Well, the approach that we've been taking is to hand 
Bio::Graphics::Panel a fake GD object that stores all of the graphical 
primitives (line, rectangle, filledRectangle, etc. + their parameters) 
and then draws them later in chunks (for each tile, we draw all the 
primitives that overlap its pixel boundaries).  We're doing this because 
trying to create a real GD object that's hundreds of millions of pixels 
wide takes too much RAM.  But storing all the gridlines (for a whole 
chromosome, at a high zoom level) also takes a lot of RAM, and getting 
the gridlines for the current tile and translating their coordinates 
into the coordinate space of the tile also takes a fair amount of CPU.  
The gridline hack I've been experimenting with (that prompted these 
emails) was motivated by the hope that the gridlines were regular enough 
that we wouldn't have to store them explicitly, but just draw the same 
gridlines over and over again.  It runs almost twice as fast as the 
version that explicitly stores the gridlines.

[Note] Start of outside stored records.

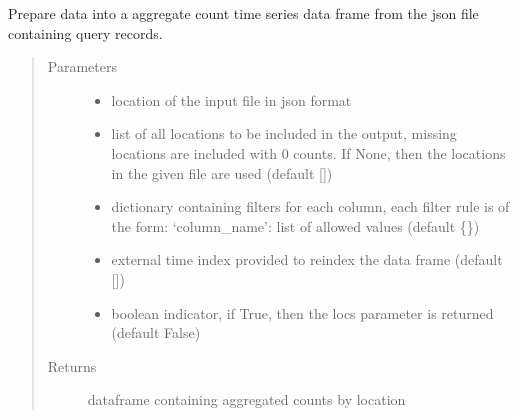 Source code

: \documentclass[letterpaper,10pt,english]{sphinxmanual}
\begin{document}

\begin{fulllineitems}
\label{\detokenize{manual:dnspredict.prepDataJSON}}
Prepare data into a aggregate count time series data frame from the json file containing query records.
\begin{quote}\begin{description}
\item[{Parameters}] \leavevmode\begin{itemize}
\item {} 
 \textendash{} location of the input file in json format

\item {} 
 \textendash{} list of all locations to be included in the output, missing locations are included with 0 counts. If None, then the locations in the given file are used (default \sphinxhyphen{} {[}{]})

\item {} 
 \textendash{} dictionary containing filters for each column, each filter rule is of the form: ‘column\_name’: list of allowed values (default \sphinxhyphen{} \{\})

\item {} 
 \textendash{} external time index provided to reindex the data frame (default \sphinxhyphen{} {[}{]})

\item {} 
 \textendash{} boolean indicator, if True, then the locs parameter is returned (default \sphinxhyphen{} False)

\end{itemize}

\item[{Returns}] \leavevmode
dataframe containing aggregated counts by location

\end{description}\end{quote}

\end{fulllineitems}
\end{document}
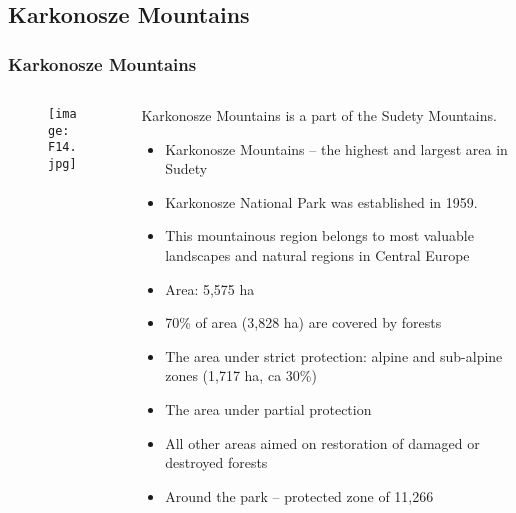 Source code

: \documentclass[pdflatex,compress,8pt,
	xcolor={dvipsnames,dvipsnames,svgnames,x11names,table},
	hyperref={colorlinks = true,
	breaklinks = true, urlcolor = NavyBlue, breaklinks = true}]{beamer}
\begin{document}
\subsection{Karkonosze Mountains}
\begin{frame}\frametitle{Karkonosze Mountains}
\begin{minipage}[0.4\textheight]{\textwidth}
\begin{columns}[T]
\begin{column}{0.4\textwidth}
\vspace{8em}
\begin{figure}[H]
	\centering
		\texttt{[image: F14.jpg]}
\end{figure}
\end{column}
\begin{column}{0.6\textwidth}
\vspace{6em} 
Karkonosze Mountains is a part of the Sudety Mountains. 
\begin{itemize}
	\item Karkonosze Mountains – the highest and largest area in Sudety
	\item Karkonosze National Park was established in 1959.
	\item This mountainous region belongs to most valuable landscapes and natural regions in Central Europe 
	\item Area: 5,575 ha
	\item 70\% of area (3,828 ha) are covered by forests
	\item The area under strict protection: alpine and sub-alpine zones (1,717 ha, ca 30\%)
	\item The area under partial protection\
	\item All other areas aimed on restoration of damaged or destroyed forests 
	\item Around the park – protected zone of 11,266 
\end{itemize}
\end{column}
\end{columns}
\end{minipage}
\end{frame}
\end{document}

So the main slowdown is not in draw_grid or map_pt, but in our code 
that's storing/retrieving and translating the gridlines.  Which we are 
also looking into speeding up.  But the memory usage is harder to 
reduce; I've experimented with trying to compress the gridline data but 
it seems easier to just have the panel draw the grid directly.

The more I read the Panel code, the more I think it would be nice to 
make more use of it.  One of the reasons that we're trying to fool it 
right now is that there seem to be a number of behaviors in it (and/or 
in the glyphs?) that take the current image boundaries into account 
(drawing an arrow where a feature runs off the edge of the image, 
etc.).  But in our browser each tile is supposed to mesh seamlessly with 
its neighbor, so if there's an easy way to turn off those edge-aware 
behaviors that would be pretty interesting.

Ian has also suggested that it might be better to store less information 
than the full set of graphics primitives.  For example, we could just 
store the Panel's glyph boxes and use their (pixel bound)->feature 
information to decide which features need to be drawn for each tile.

I'm going to be spending some time reading the Bio::Graphics code in 
more depth.  I'd also welcome suggestions from you or anyone on the list.